On average, once a month, my neighbour asks me to clean her house when she’s really busy. I’m happy to do this because she and her husband are very good to Leo and me. Like tonight, for example. We were invited for an amazing fondue dinner (which I enjoyed so much, I forgot to take photographs) and we spoke German and Swiss German for hours.

I’m always appreciative when my Swiss German friends speak High German with me, because, really, it’s a foreign language for them. Yes, they read it on a daily basis, but they don’t speak it. It’s kind of like requesting a Spanish person to speak Portuguese when you live in Spain. A neighbourly language, sure, but not really the same thing.

Today, I cleaned my neighbours’ house for four hours. I repeat. Four Hours. My back is broken but I feel like I’ve done something good for people who mean a lot to me. We have neighbourly dinners quite often, and they’re always a good giggle … with conversations such as how do you annoy a Swiss person, and how big is Australia in comparison with Europe.

I haven’t done my fitfor15in15 “15 minutes today” because, hell, I’ve done four hours. Cleaning a house where two people and a dog live takes time. I’m meticulous. I don’t even clean my own house as well as I clean the neighbours’. For me, it’s a labour of love. Tomorrow, it might be hard to touch the toes, but it’s worth it for the camaraderie and ongoing friendship. I like helping out when I can.

Wishing you a wonderful day.

The love of a good woman by Alice Monro

fitfor15in15books

A collection of short stories

Maybe I was distracted while reading this collection of short stories by Canadian author Alice Monro, but I just couldn’t get my teeth into it. Possibly that is part of the short story genre?

Monro writes beautifully, and some of the stories will stay with me for a while, but her style is such that the end isn’t really the end. There’s a lot left to the imagination, some guessing going on, and you’re left with more to think about. Preferably, I like a story to have an absolute ending, a resolution, but maybe that’s something I need to work on, as opposed to saying it’s a fault in her style, because she’s a very popular writer.

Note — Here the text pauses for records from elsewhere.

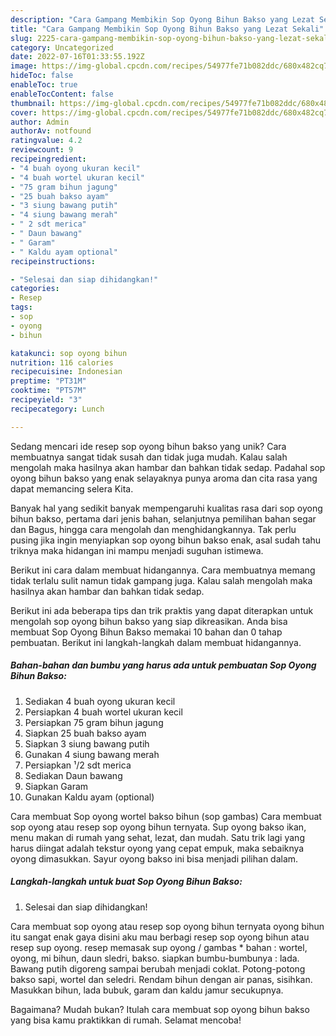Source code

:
 ```yaml
---
description: "Cara Gampang Membikin Sop Oyong Bihun Bakso yang Lezat Sekali"
title: "Cara Gampang Membikin Sop Oyong Bihun Bakso yang Lezat Sekali"
slug: 2225-cara-gampang-membikin-sop-oyong-bihun-bakso-yang-lezat-sekali
category: Uncategorized
date: 2022-07-16T01:33:55.192Z
image: https://img-global.cpcdn.com/recipes/54977fe71b082ddc/680x482cq70/sop-oyong-bihun-bakso-foto-resep-utama.jpg
hideToc: false
enableToc: true
enableTocContent: false
thumbnail: https://img-global.cpcdn.com/recipes/54977fe71b082ddc/680x482cq70/sop-oyong-bihun-bakso-foto-resep-utama.jpg
cover: https://img-global.cpcdn.com/recipes/54977fe71b082ddc/680x482cq70/sop-oyong-bihun-bakso-foto-resep-utama.jpg
author: Admin
authorAv: notfound
ratingvalue: 4.2
reviewcount: 9
recipeingredient:
- "4 buah oyong ukuran kecil"
- "4 buah wortel ukuran kecil"
- "75 gram bihun jagung"
- "25 buah bakso ayam"
- "3 siung bawang putih"
- "4 siung bawang merah"
- " 2 sdt merica"
- " Daun bawang"
- " Garam"
- " Kaldu ayam optional"
recipeinstructions:

- "Selesai dan siap dihidangkan!"
categories:
- Resep
tags:
- sop
- oyong
- bihun

katakunci: sop oyong bihun 
nutrition: 116 calories
recipecuisine: Indonesian
preptime: "PT31M"
cooktime: "PT57M"
recipeyield: "3"
recipecategory: Lunch

---
```





Sedang mencari ide resep sop oyong bihun bakso yang unik? Cara membuatnya sangat tidak susah dan tidak juga mudah. Kalau salah mengolah maka hasilnya akan hambar dan bahkan tidak sedap. Padahal sop oyong bihun bakso yang enak selayaknya punya aroma dan cita rasa yang dapat memancing selera Kita.





Banyak hal yang sedikit banyak mempengaruhi kualitas rasa dari sop oyong bihun bakso, pertama dari jenis bahan, selanjutnya pemilihan bahan segar dan Bagus, hingga cara mengolah dan menghidangkannya. Tak perlu pusing jika ingin menyiapkan sop oyong bihun bakso enak,      asal sudah tahu triknya maka hidangan ini mampu menjadi suguhan istimewa.














Berikut ini cara dalam membuat hidangannya. Cara membuatnya memang tidak terlalu sulit namun tidak gampang juga. Kalau salah mengolah maka hasilnya akan hambar dan bahkan tidak sedap.






Berikut ini ada beberapa tips dan trik praktis yang dapat diterapkan untuk mengolah sop oyong bihun bakso yang siap dikreasikan. Anda bisa membuat Sop Oyong Bihun Bakso memakai 10 bahan dan 0 tahap pembuatan. Berikut ini langkah-langkah dalam membuat hidangannya.

<!--inarticleads1-->

##### Bahan-bahan dan bumbu yang harus ada untuk pembuatan Sop Oyong Bihun Bakso:

1. Sediakan 4 buah oyong ukuran kecil
1. Persiapkan 4 buah wortel ukuran kecil
1. Persiapkan 75 gram bihun jagung
1. Siapkan 25 buah bakso ayam
1. Siapkan 3 siung bawang putih
1. Gunakan 4 siung bawang merah
1. Persiapkan  ¹/2 sdt merica
1. Sediakan  Daun bawang
1. Siapkan  Garam
1. Gunakan  Kaldu ayam (optional)


Cara membuat Sop oyong wortel bakso bihun (sop gambas) Cara membuat sop oyong atau resep sop oyong bihun ternyata. Sup oyong bakso ikan, menu makan di rumah yang sehat, lezat, dan mudah. Satu trik lagi yang harus diingat adalah tekstur oyong yang cepat empuk, maka sebaiknya oyong dimasukkan. Sayur oyong bakso ini bisa menjadi pilihan dalam. 

<!--inarticleads2-->

##### Langkah-langkah untuk buat Sop Oyong Bihun Bakso:


1. Selesai dan siap dihidangkan!

Cara membuat sop oyong atau resep sop oyong bihun ternyata oyong bihun itu sangat enak gaya disini aku mau berbagi resep sop oyong bihun atau resep sup oyong. resep memasak sup oyong / gambas * bahan : wortel, oyong, mi bihun, daun sledri, bakso. siapkan bumbu-bumbunya : lada. Bawang putih digoreng sampai berubah menjadi coklat. Potong-potong bakso sapi, wortel dan seledri. Rendam bihun dengan air panas, sisihkan. Masukkan bihun, lada bubuk, garam dan kaldu jamur secukupnya. 

Bagaimana? Mudah bukan? Itulah cara membuat sop oyong bihun bakso yang bisa kamu praktikkan di rumah. Selamat mencoba!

Something sinister lies behind almost every story in the collection. Something happens, or is hinted at happening, that is unsettling. The title story is about a death that for years goes unexplained, and it slowly comes to light that some of the nice people of the town are not all that nice after all. For the main character to still love, and want to be involved with, the murderer was a mystery to me. It takes all kinds in this world, I know.

Of all the stories, I enjoyed “The Children Stay” the most. It was beautifully told, about a woman’s life going in a direction no one expected, not even her. The ending left a melancholy, but satisfied, feeling.

Maybe towards the end of the year, I’ll try reading another collection of Monro’s works. The love of a good woman has definitely contributed to my mental fitness, as the outcomes were challenging. But for now, I’m going to search out stories that have a beginning, a middle, and a definite end.